A Simple Derivation of the Bias-Variance Decomposition

Published

13 July 2025

We consider a statistical model paramterised by $\theta$ , which of course, cannot be observed directly and must be estimated through a set of data. We denote our estimated parameter by $\hat \theta$ .

It is useful to have a sense of how close our estimated parameter $\hat \theta$ is to the true value, $\theta$ . One straight forward measure is the so-called Mean Squared Error (MSE) which is the average square difference between the two values

$\text{MSE}(\hat\theta) := \mathbb{E}[(\hat\theta - \theta)^2]$

The expectation here is subtle, but note that (under a frequentist view of statistics) the true parameter $\theta$ is fixed and non-random, but the estimated parameter will vary with each new dataset. The MSE reports the square difference of these two, averaged over all possible datasets.

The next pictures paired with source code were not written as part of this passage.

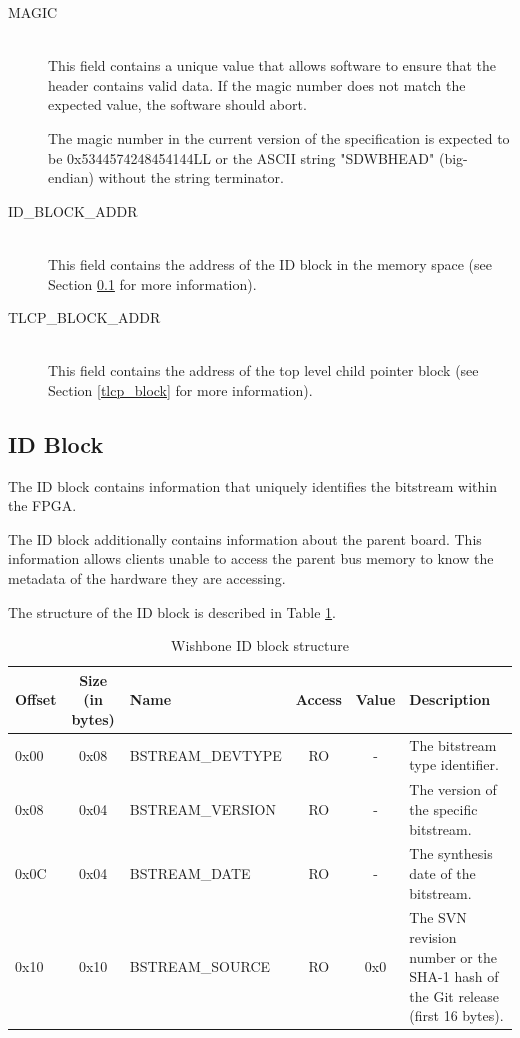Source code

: \documentclass{article}
\begin{document}
\begin{description}
\item[MAGIC] \hfill \\
This field contains a unique value that allows software to ensure that
the header contains valid data. If the magic number does not match the
expected value, the software should abort.

The magic number in the current version of the specification is expected to
be 0x5344574248454144LL or the ASCII string "SDWBHEAD" (big-endian) without the
string terminator.

\item[ID\_BLOCK\_ADDR] \hfill \\
This field contains the address of the ID block in the memory space (see Section
\ref{id_block} for more information).

\item[TLCP\_BLOCK\_ADDR] \hfill \\
This field contains the address of the top level child pointer block (see Section
\ref{tlcp_block} for more information).
\end{description}

\subsection{ID Block}\label{id_block}

The ID block contains information that uniquely identifies the bitstream
within the FPGA.

The ID block additionally contains information about the parent board.
This information allows clients unable to access the parent bus memory
to know the metadata of the hardware they are accessing.

The structure of the ID block is described in Table \ref{id_block_struct}.

\begin{center}
	\begin{savenotes}
	\begin{table}[!ht]\footnotesize
	\caption{Wishbone ID block structure}\label{id_block_struct}\centering
	\begin{tabular}{| l | c | l | c | c | p{5cm} |} \hline
	Offset & Size (in bytes) & Name & Access & Value & Description \\ \hline
	0x00 & 0x08 & BSTREAM\_DEVTYPE & RO & - & The bitstream type identifier. \\ \hline
	0x08 & 0x04 & BSTREAM\_VERSION & RO & - & The version of the specific bitstream. \\ \hline
	0x0C & 0x04 & BSTREAM\_DATE & RO & - & The synthesis date of the bitstream. \\ \hline
	0x10 & 0x10 & BSTREAM\_SOURCE & RO & 0x0 & The SVN revision number or the SHA-1 hash of the Git release (first 16 bytes). \\ \hline
	\end{tabular}
	\end{table}
	\end{savenotes}
\end{center}
\end{document}
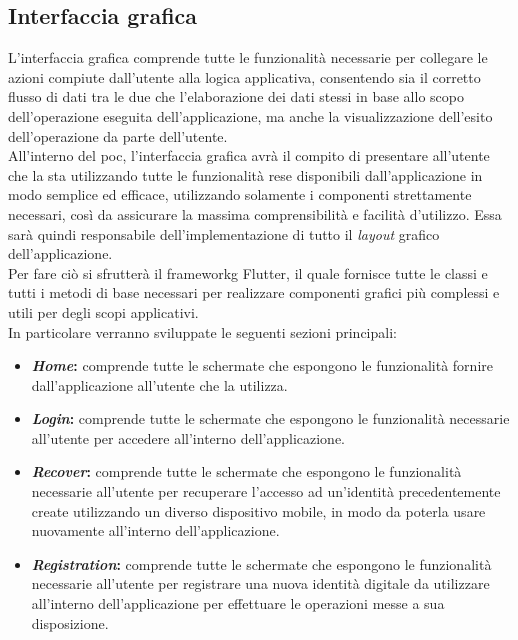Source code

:\subsection{Interfaccia grafica}

L'interfaccia grafica comprende tutte le funzionalità necessarie per collegare le azioni compiute dall'utente alla logica applicativa, consentendo sia il corretto flusso di dati tra le due che l'elaborazione dei dati stessi in base allo scopo dell'operazione eseguita dell'applicazione, ma anche la visualizzazione dell'esito dell'operazione da parte dell'utente.\\
All'interno del \gls{poc}, l'interfaccia grafica avrà il compito di presentare all'utente che la sta utilizzando tutte le funzionalità rese disponibili dall'applicazione in modo semplice ed efficace, utilizzando solamente i componenti strettamente necessari, così da assicurare la massima comprensibilità e facilità d'utilizzo. Essa sarà quindi responsabile dell'implementazione di tutto il \textit{layout} grafico dell'applicazione.\\
Per fare ciò si sfrutterà il \gls{frameworkg} Flutter, il quale fornisce tutte le classi e tutti i metodi di base necessari per realizzare componenti grafici più complessi e utili per degli scopi applicativi.\\
 In particolare verranno sviluppate le seguenti sezioni principali:

\begin{itemize}
	\item \textbf{\textit{Home}:} comprende tutte le schermate che espongono le funzionalità fornire dall'applicazione all'utente che la utilizza.
	\item \textbf{\textit{Login}:} comprende tutte le schermate che espongono le funzionalità necessarie all'utente per accedere all'interno dell'applicazione.
	\item \textbf{\textit{Recover}:} comprende tutte le schermate che espongono le funzionalità necessarie all'utente per recuperare l'accesso ad un'identità precedentemente create utilizzando un diverso dispositivo mobile, in modo da poterla usare nuovamente all'interno dell'applicazione.
	\item \textbf{\textit{Registration}:} comprende tutte le schermate che espongono le funzionalità necessarie all'utente per registrare una nuova identità digitale da utilizzare all'interno dell'applicazione per effettuare le operazioni messe a sua disposizione.
\end{itemize}

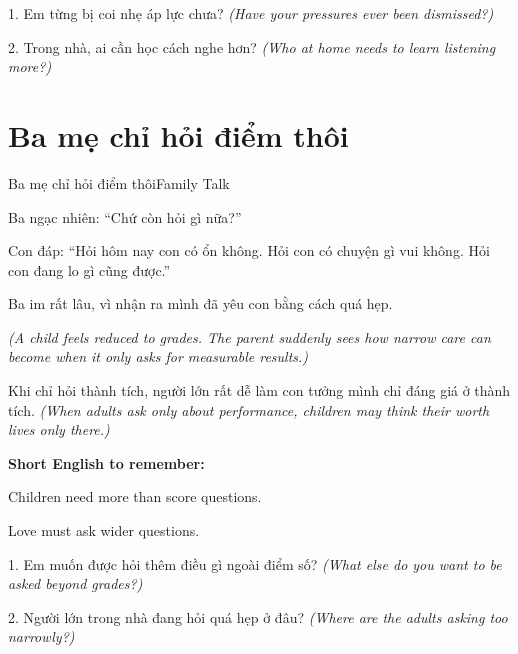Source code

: \begin{tuhocnhanh}
1. Em từng bị coi nhẹ áp lực chưa? \textit{(Have your pressures ever been dismissed?)}

2. Trong nhà, ai cần học cách nghe hơn? \textit{(Who at home needs to learn listening more?)}
\end{tuhocnhanh}
\ngancach

\section{Ba mẹ chỉ hỏi điểm thôi}
\begin{truyen}{Ba mẹ chỉ hỏi điểm thôi}{Family Talk}

Ba ngạc nhiên: ``Chứ còn hỏi gì nữa?''

Con đáp: ``Hỏi hôm nay con có ổn không. Hỏi con có chuyện gì vui không. Hỏi con đang lo gì cũng được.''

Ba im rất lâu, vì nhận ra mình đã yêu con bằng cách quá hẹp.

\textit{(A child feels reduced to grades. The parent suddenly sees how narrow care can become when it only asks for measurable results.)}
\end{truyen}

\begin{baihoc}
Khi chỉ hỏi thành tích, người lớn rất dễ làm con tưởng mình chỉ đáng giá ở thành tích.
\textit{(When adults ask only about performance, children may think their worth lives only there.)}
\end{baihoc}

\begin{ghinhoanh}
\textbf{Short English to remember:}

Children need more than score questions.

Love must ask wider questions.
\end{ghinhoanh}

\begin{tuhocnhanh}
1. Em muốn được hỏi thêm điều gì ngoài điểm số? \textit{(What else do you want to be asked beyond grades?)}

2. Người lớn trong nhà đang hỏi quá hẹp ở đâu? \textit{(Where are the adults asking too narrowly?)}
\end{tuhocnhanh}
\ngancach

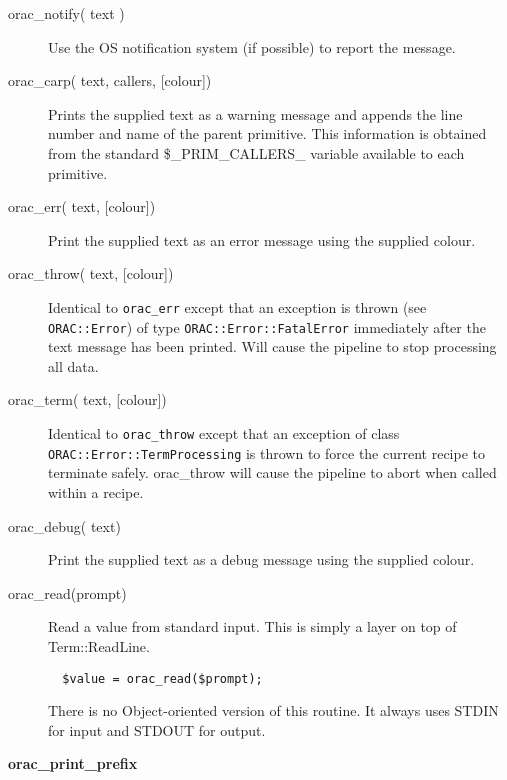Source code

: \begin{description}
\begin{description}
\begin{description}
\item[{orac\_notify( text )}] \mbox{}

Use the OS notification system (if possible) to report the message.


\item[{orac\_carp( text, callers, [colour])}] \mbox{}

Prints the supplied text as a warning message and appends the line number
and name of the parent primitive. This information is obtained from the
standard \$\_PRIM\_CALLERS\_ variable available to each primitive.


\item[{orac\_err( text, [colour])}] \mbox{}

Print the supplied text as an error message using the supplied
colour.


\item[{orac\_throw( text, [colour])}] \mbox{}

Identical to \texttt{orac\_err} except that an exception is thrown (see
\texttt{ORAC::Error}) of type \texttt{ORAC::Error::FatalError} immediately after
the text message has been printed. Will cause the pipeline to stop
processing all data.


\item[{orac\_term( text, [colour])}] \mbox{}

Identical to \texttt{orac\_throw} except that an exception of class
\texttt{ORAC::Error::TermProcessing} is thrown to force the current recipe
to terminate safely. orac\_throw will cause the pipeline to abort when
called within a recipe.


\item[{orac\_debug( text)}] \mbox{}

Print the supplied text as a debug message using the supplied
colour.


\item[{orac\_read(prompt)}] \mbox{}

Read a value from standard input. This is simply a layer
on top of Term::ReadLine.

\begin{verbatim}
  $value = orac_read($prompt);
\end{verbatim}


There is no Object-oriented version of this routine. It always
uses STDIN for input and STDOUT for output.


\item[{\textbf{orac\_print\_prefix}}] \mbox{}


\end{description}
\end{description}
\end{description}
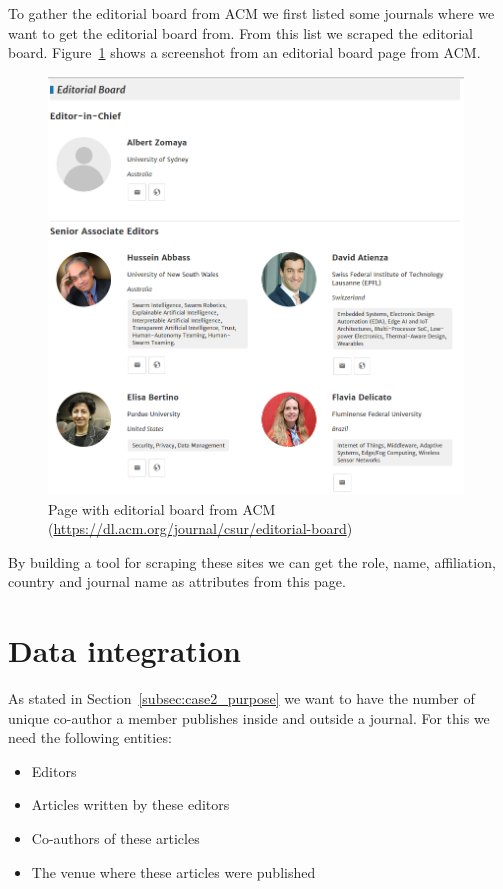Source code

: \documentclass{ou-report}
\begin{document}
To gather the editorial board from ACM we first listed some journals where 
we want to get the editorial board from. From this list we scraped the 
editorial board. Figure~\ref{fig:acm_editorial_board} shows a screenshot 
from an editorial board page from ACM.

\begin{figure}[ht]
\centering
\includegraphics[width=11cm]{images/acm_editorial_board.png}
\caption{Page with editorial board from ACM (\url{https://dl.acm.org/journal/csur/editorial-board})}
\label{fig:acm_editorial_board}
\end{figure}

By building a tool for scraping these sites we can get the role, name, 
affiliation, country and journal name as attributes from this page.

\section{Data integration}
As stated in Section~\ref{subsec:case2_purpose} we want to have the number of
unique co-author a member publishes inside and outside a journal. For this we
need the following entities:
\begin{itemize}
    \item Editors
    \item Articles written by these editors
    \item Co-authors of these articles
    \item The venue where these articles were published
\end{itemize}
\end{document}
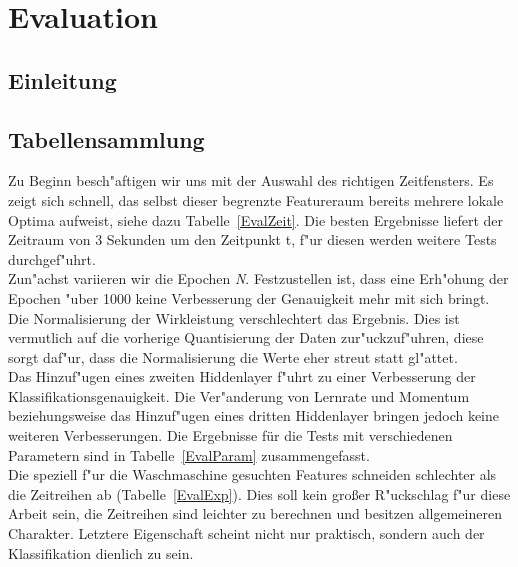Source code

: \section{Evaluation}
\label{Evaluation}

\subsection{Einleitung}
\label{Einleitung}

\subsection{Tabellensammlung}
\label{Tabellensammlung}
Zu Beginn besch"aftigen wir uns mit der Auswahl des richtigen Zeitfensters. Es zeigt sich schnell, das selbst dieser begrenzte Featureraum bereits mehrere lokale Optima aufweist, siehe dazu Tabelle~\ref{EvalZeit}. Die besten Ergebnisse liefert der Zeitraum von 3 Sekunden um den Zeitpunkt t, f"ur diesen werden weitere Tests durchgef"uhrt.\\

Zun"achst variieren wir die Epochen \textit{N}. Festzustellen ist, dass eine Erh"ohung der Epochen "uber 1000 keine Verbesserung der Genauigkeit mehr mit sich bringt. Die Normalisierung der Wirkleistung verschlechtert das Ergebnis. Dies ist vermutlich auf die vorherige Quantisierung der Daten zur"uckzuf"uhren, diese sorgt daf"ur, dass die Normalisierung die Werte eher streut statt gl"attet. \\
Das Hinzuf"ugen eines zweiten Hiddenlayer f"uhrt zu einer Verbesserung der Klassifikationsgenauigkeit. Die Ver"anderung von Lernrate und Momentum beziehungsweise das Hinzuf"ugen eines dritten Hiddenlayer bringen jedoch keine weiteren Verbesserungen. Die Ergebnisse für die Tests mit verschiedenen Parametern sind in Tabelle~\ref{EvalParam} zusammengefasst.\\

Die speziell f"ur die Waschmaschine gesuchten Features schneiden schlechter als die Zeitreihen ab (Tabelle~\ref{EvalExp}). Dies soll kein gro{\ss}er R"uckschlag f"ur diese Arbeit sein, die Zeitreihen sind leichter zu berechnen und besitzen allgemeineren Charakter. Letztere Eigenschaft scheint nicht nur praktisch, sondern auch der Klassifikation dienlich zu sein.\\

Our goal is to show, with as little effort as possible, the following decomposition

$\text{MSE}(\hat\theta) = \text{Var}(\hat\theta) + \text{Bias}(\hat\theta)^2\tag{1}$

Proof. For any random variable $X$ recall that $\text{Var}(X) = \mathbb{E}[X^2] - \mathbb{E}[X]^2$ rearranging we have $\mathbb{E}[X^2] = \text{Var}(X) + \mathbb{E}[X]^2$ Since this holds for any random variable, replace $X$ with $\hat\theta - \theta$ so we have $\mathbb{E}[(\hat\theta - \theta)^2] = \text{Var}(\hat\theta - \theta) + \mathbb{E}[\hat\theta - \theta]^2$ The term on the left hand side is the definition of $\text{MSE}(\hat\theta)$ . Similarly, the second term on the right hand side is the definition of the (squared) bias, $\text{Bias}(\hat\theta) := \mathbb{E}[\theta - \theta]$ . Finally, recall that $\theta$ is non-random, so we have $text{Var}(\hat\theta - \theta) = \text{Var}(\hat\theta)$ . Combining each of these, we arrive at (1). $\square$